清香と田中先輩が意外そうな顔をして、それを見ていた。
「泰雅さんが、女の子に親切……」
「へっ?」
泰雅は明治に憧れを持っていて、慇懃無礼だが、伊弦以外には人当たりが良く親切なのだ思っていたが、他の人からは、また違う印象があるようだ。

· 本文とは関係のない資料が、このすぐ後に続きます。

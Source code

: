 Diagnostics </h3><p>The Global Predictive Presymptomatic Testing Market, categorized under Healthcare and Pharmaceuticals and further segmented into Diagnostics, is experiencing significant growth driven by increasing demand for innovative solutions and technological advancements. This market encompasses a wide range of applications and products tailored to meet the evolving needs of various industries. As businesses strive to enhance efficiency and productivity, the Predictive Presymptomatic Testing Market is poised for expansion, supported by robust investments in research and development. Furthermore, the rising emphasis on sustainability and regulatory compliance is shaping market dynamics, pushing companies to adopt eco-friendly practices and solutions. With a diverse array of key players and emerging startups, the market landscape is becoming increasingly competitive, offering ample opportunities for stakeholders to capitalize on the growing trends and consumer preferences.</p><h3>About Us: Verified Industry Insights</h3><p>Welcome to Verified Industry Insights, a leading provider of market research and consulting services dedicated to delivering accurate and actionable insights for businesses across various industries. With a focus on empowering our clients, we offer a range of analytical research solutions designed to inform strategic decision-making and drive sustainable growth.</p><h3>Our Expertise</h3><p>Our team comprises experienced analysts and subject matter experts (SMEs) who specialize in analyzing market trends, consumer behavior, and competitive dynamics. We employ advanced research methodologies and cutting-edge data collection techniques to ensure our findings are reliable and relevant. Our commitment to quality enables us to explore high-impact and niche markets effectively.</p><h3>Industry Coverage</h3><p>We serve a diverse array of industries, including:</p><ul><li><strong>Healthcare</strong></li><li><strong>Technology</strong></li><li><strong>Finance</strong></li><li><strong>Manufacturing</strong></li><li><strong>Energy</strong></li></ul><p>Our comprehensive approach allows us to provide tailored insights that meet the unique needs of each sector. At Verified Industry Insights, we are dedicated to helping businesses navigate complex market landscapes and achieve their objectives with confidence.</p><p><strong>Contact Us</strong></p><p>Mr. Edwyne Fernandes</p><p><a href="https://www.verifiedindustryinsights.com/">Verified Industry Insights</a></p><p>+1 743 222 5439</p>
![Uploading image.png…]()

「僕は女性には紳士的に振る舞うようにしてますが、勘違いされる事も多々あり、控えているだけですよ」
泰雅が苦笑した。
泰雅なりの抑止といった所なのだろう。
「南条先輩はもうお昼は済まされたんですか?」
そう泰時が聞くと、清香は首を横に振った。
「これからです」
「では、ご一緒しませんか?」
泰時がそう言うと、彼女は頷いた。
「ええ、たまには、変わったメンバーで食事を取るのも面白いですね」
本日の学食の騒めきは、一段と酷いものとなった。
「とうとう北条兄弟が本気をだしたか」
「南条さんが一緒だなんてショック」
「杠が公開処刑されてるな」
「南条清香の隣は誰でもキツイだろ」
本日の公開処刑、第二弾って所だろう。
伊弦は、心の中で泣いた。
超絶美少女と私を、見比べるんじゃねーよ。